(Source records)
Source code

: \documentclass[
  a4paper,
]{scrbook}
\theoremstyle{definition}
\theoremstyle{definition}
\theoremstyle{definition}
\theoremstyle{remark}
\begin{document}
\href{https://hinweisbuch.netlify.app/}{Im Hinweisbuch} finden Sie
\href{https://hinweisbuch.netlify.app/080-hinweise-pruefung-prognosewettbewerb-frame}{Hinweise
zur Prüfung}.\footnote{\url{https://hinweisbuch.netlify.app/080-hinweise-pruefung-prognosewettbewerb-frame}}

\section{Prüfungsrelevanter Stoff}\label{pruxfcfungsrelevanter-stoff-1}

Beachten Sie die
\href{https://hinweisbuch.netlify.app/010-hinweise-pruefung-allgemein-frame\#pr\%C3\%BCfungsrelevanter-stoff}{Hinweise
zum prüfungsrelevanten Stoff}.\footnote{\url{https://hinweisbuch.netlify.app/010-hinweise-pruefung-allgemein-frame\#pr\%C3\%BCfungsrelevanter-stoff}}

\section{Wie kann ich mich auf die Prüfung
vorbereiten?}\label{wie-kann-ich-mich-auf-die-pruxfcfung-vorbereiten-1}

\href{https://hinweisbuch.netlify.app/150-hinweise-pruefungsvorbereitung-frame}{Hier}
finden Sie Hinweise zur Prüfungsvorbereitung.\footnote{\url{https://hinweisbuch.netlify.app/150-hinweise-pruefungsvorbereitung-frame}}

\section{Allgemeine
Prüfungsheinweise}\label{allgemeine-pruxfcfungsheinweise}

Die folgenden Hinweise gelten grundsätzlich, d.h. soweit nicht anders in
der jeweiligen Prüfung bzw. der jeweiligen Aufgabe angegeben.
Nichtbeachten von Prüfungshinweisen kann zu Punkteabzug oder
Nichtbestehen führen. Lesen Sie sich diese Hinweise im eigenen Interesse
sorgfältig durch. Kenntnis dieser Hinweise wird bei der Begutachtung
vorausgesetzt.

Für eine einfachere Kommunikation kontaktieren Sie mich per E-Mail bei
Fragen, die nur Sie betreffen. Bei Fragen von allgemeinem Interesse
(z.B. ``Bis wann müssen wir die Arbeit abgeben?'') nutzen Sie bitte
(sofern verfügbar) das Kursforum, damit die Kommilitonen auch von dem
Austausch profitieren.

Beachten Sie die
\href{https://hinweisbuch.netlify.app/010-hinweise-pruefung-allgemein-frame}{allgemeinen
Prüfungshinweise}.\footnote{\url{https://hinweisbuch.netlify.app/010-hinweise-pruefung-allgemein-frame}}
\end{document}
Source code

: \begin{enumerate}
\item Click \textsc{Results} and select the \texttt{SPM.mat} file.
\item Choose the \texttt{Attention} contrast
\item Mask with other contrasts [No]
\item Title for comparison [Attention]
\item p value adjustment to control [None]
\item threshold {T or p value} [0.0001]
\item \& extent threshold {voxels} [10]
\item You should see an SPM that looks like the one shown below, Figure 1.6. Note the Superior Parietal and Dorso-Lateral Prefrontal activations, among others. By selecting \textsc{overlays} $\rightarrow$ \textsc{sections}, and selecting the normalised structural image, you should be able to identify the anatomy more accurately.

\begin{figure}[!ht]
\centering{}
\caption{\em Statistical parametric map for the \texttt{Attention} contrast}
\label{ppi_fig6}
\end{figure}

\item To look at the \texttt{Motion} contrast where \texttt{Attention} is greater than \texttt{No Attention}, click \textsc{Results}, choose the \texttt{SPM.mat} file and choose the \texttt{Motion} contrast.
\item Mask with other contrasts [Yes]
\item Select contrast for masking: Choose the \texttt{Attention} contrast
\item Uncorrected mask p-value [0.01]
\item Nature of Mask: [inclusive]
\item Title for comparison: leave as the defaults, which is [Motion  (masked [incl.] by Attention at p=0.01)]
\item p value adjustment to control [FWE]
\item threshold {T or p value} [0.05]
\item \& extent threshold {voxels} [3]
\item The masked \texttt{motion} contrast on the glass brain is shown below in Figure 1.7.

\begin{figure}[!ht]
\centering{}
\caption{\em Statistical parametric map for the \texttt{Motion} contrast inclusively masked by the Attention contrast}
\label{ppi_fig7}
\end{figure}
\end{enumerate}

- Goal of the exercise
Write out every line of the records exactly.

- Response box
Source code

: \documentclass[
  a4paper,
]{scrbook}
\theoremstyle{definition}
\theoremstyle{definition}
\theoremstyle{definition}
\theoremstyle{remark}
\begin{document}
\href{https://hinweisbuch.netlify.app/}{Im Hinweisbuch} finden Sie
\href{https://hinweisbuch.netlify.app/080-hinweise-pruefung-prognosewettbewerb-frame}{Hinweise
zur Prüfung}.\footnote{\url{https://hinweisbuch.netlify.app/080-hinweise-pruefung-prognosewettbewerb-frame}}

\section{Prüfungsrelevanter Stoff}\label{pruxfcfungsrelevanter-stoff-1}

Beachten Sie die
\href{https://hinweisbuch.netlify.app/010-hinweise-pruefung-allgemein-frame\#pr\%C3\%BCfungsrelevanter-stoff}{Hinweise
zum prüfungsrelevanten Stoff}.\footnote{\url{https://hinweisbuch.netlify.app/010-hinweise-pruefung-allgemein-frame\#pr\%C3\%BCfungsrelevanter-stoff}}

\section{Wie kann ich mich auf die Prüfung
vorbereiten?}\label{wie-kann-ich-mich-auf-die-pruxfcfung-vorbereiten-1}

\href{https://hinweisbuch.netlify.app/150-hinweise-pruefungsvorbereitung-frame}{Hier}
finden Sie Hinweise zur Prüfungsvorbereitung.\footnote{\url{https://hinweisbuch.netlify.app/150-hinweise-pruefungsvorbereitung-frame}}

\section{Allgemeine
Prüfungsheinweise}\label{allgemeine-pruxfcfungsheinweise}

Die folgenden Hinweise gelten grundsätzlich, d.h. soweit nicht anders in
der jeweiligen Prüfung bzw. der jeweiligen Aufgabe angegeben.
Nichtbeachten von Prüfungshinweisen kann zu Punkteabzug oder
Nichtbestehen führen. Lesen Sie sich diese Hinweise im eigenen Interesse
sorgfältig durch. Kenntnis dieser Hinweise wird bei der Begutachtung
vorausgesetzt.

Für eine einfachere Kommunikation kontaktieren Sie mich per E-Mail bei
Fragen, die nur Sie betreffen. Bei Fragen von allgemeinem Interesse
(z.B. ``Bis wann müssen wir die Arbeit abgeben?'') nutzen Sie bitte
(sofern verfügbar) das Kursforum, damit die Kommilitonen auch von dem
Austausch profitieren.

Beachten Sie die
\href{https://hinweisbuch.netlify.app/010-hinweise-pruefung-allgemein-frame}{allgemeinen
Prüfungshinweise}.\footnote{\url{https://hinweisbuch.netlify.app/010-hinweise-pruefung-allgemein-frame}}
\end{document}
Source code

: \begin{enumerate}
\item Click \textsc{Results} and select the \texttt{SPM.mat} file.
\item Choose the \texttt{Attention} contrast
\item Mask with other contrasts [No]
\item Title for comparison [Attention]
\item p value adjustment to control [None]
\item threshold {T or p value} [0.0001]
\item \& extent threshold {voxels} [10]
\item You should see an SPM that looks like the one shown below, Figure 1.6. Note the Superior Parietal and Dorso-Lateral Prefrontal activations, among others. By selecting \textsc{overlays} $\rightarrow$ \textsc{sections}, and selecting the normalised structural image, you should be able to identify the anatomy more accurately.

\begin{figure}[!ht]
\centering{}
\caption{\em Statistical parametric map for the \texttt{Attention} contrast}
\label{ppi_fig6}
\end{figure}

\item To look at the \texttt{Motion} contrast where \texttt{Attention} is greater than \texttt{No Attention}, click \textsc{Results}, choose the \texttt{SPM.mat} file and choose the \texttt{Motion} contrast.
\item Mask with other contrasts [Yes]
\item Select contrast for masking: Choose the \texttt{Attention} contrast
\item Uncorrected mask p-value [0.01]
\item Nature of Mask: [inclusive]
\item Title for comparison: leave as the defaults, which is [Motion  (masked [incl.] by Attention at p=0.01)]
\item p value adjustment to control [FWE]
\item threshold {T or p value} [0.05]
\item \& extent threshold {voxels} [3]
\item The masked \texttt{motion} contrast on the glass brain is shown below in Figure 1.7.

\begin{figure}[!ht]
\centering{}
\caption{\em Statistical parametric map for the \texttt{Motion} contrast inclusively masked by the Attention contrast}
\label{ppi_fig7}
\end{figure}
\end{enumerate}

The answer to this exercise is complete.